2006-03-11 20:11:25 | 映画の感想(か行)
 家族の虚飾を暴く“辛口ホームドラマ”としては森田芳光の「家族ゲーム」が最高で、本作もそれを凌ぐものでは全くない。

 ドラマは不幸な生い立ちの主人公が、それを反面教師として“何でも話し合える家族”を構築しようとしたものの、それが徒労に過ぎないことを知るまでを描く。つまりは筋書きとしては単純で、主題を蕩々と登場人物に語らせる場面も目立ち、脱力してしまうラストも含めて、早い話が“語るに落ちる”というレベルだ。

 しかし、健闘はしていると思う。何より映像の構築力には一目置かれるものがある。舞台は首都圏のニュータウン。これが見た目は小綺麗だが、人間味がまったく感じられない。別に人通りが少ないわけでもないのに、何やら町の有機的な部分が欠落しているような病的なものを感じる。

 そしてグルグルと回るカメラ。ヒロインの心の揺れを表現しているのは明白だが、移動速度とアングルには細心の注意が払われており、図式的なクサさをほとんど感じさせない。

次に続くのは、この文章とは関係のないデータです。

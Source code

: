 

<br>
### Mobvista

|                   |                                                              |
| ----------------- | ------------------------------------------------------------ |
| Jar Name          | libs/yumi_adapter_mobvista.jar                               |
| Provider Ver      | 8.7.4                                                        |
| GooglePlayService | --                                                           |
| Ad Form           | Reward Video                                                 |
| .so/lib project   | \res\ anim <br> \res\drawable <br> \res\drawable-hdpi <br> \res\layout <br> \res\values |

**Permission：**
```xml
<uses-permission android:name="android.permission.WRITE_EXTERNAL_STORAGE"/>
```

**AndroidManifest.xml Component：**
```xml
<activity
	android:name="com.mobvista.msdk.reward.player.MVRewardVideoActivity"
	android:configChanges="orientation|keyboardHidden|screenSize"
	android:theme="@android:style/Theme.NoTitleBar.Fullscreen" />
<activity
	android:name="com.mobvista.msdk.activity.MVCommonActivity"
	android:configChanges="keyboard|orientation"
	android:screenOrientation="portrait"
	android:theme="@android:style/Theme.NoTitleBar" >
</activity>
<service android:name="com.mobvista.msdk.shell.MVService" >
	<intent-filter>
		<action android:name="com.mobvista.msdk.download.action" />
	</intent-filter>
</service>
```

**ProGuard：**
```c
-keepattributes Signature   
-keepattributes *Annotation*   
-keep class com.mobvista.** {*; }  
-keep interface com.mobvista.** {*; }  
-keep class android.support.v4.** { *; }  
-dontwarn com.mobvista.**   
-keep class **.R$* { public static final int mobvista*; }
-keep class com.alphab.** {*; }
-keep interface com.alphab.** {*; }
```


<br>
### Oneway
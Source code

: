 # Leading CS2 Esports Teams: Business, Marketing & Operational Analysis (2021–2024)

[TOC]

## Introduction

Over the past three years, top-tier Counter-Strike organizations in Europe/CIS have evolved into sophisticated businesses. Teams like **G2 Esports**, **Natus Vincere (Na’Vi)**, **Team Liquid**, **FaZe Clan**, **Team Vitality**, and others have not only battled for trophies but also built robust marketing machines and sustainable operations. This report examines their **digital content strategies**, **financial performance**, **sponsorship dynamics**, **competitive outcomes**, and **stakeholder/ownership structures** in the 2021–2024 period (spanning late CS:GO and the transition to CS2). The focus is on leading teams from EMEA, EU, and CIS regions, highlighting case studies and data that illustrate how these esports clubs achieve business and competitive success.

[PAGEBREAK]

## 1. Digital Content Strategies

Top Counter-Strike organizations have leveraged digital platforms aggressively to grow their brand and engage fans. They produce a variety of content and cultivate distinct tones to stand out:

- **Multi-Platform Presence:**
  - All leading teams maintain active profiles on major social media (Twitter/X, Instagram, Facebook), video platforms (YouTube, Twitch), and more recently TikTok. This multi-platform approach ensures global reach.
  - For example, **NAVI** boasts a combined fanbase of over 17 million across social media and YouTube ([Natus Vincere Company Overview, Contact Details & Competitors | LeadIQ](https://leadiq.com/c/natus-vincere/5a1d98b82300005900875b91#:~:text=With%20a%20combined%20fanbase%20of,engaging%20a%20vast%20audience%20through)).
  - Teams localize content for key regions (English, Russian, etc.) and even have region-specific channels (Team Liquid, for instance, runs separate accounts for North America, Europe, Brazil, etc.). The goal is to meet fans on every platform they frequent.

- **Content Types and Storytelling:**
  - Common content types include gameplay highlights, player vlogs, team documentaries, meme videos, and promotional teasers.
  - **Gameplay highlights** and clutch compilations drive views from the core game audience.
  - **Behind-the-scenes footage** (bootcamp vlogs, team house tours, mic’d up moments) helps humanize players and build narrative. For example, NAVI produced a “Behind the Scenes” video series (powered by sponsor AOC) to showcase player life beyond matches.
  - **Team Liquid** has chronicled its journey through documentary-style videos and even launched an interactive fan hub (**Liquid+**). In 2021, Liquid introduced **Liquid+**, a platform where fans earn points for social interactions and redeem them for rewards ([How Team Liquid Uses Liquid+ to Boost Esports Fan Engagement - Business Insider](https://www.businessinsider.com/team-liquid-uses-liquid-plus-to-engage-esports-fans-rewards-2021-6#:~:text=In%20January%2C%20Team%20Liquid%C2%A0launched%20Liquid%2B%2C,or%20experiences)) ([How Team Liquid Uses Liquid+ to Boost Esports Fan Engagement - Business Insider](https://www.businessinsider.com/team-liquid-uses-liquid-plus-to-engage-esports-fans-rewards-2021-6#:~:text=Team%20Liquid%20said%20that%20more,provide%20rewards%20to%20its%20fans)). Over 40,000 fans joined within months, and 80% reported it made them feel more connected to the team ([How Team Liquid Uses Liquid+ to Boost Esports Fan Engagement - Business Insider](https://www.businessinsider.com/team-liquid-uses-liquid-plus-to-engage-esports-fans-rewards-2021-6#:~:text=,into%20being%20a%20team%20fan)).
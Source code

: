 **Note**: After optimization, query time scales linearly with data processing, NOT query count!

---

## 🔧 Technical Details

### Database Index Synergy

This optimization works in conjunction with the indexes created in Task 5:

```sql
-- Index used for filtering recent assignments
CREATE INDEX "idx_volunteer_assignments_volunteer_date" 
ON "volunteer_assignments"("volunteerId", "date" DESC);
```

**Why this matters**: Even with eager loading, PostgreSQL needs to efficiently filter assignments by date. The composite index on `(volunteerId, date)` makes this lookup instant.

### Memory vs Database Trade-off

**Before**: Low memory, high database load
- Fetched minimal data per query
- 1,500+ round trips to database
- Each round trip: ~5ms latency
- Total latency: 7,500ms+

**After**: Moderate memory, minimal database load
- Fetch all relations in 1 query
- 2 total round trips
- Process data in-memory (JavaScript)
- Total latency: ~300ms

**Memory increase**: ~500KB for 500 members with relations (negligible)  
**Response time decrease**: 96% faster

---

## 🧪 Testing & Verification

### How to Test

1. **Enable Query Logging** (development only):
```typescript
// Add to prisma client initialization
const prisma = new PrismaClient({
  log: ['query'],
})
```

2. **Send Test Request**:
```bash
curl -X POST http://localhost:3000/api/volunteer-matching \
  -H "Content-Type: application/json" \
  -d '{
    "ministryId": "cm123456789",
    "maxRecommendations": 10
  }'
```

 キャスティングも万全だ。女優として全力投球している感じの小泉今日子と軽佻浮薄なダンナ役の板尾創路とのコンビは絶妙。永作博美のキチ○イぶりも楽しい。圧巻はヒロインの母親を演じる大楠道代で、鉄火肌のクソババアを憎々しく好演。彼女とダンナの愛人役のソニンとの喧嘩シーンだけで入場料のモトは取れる(爆)。豊田利晃監督の今後にも期待しよう・・・・とは言っても、不祥事でパクられた彼の“次の仕事”がいつになるのか誰にも分からないが・・・・(汗 ^^;)。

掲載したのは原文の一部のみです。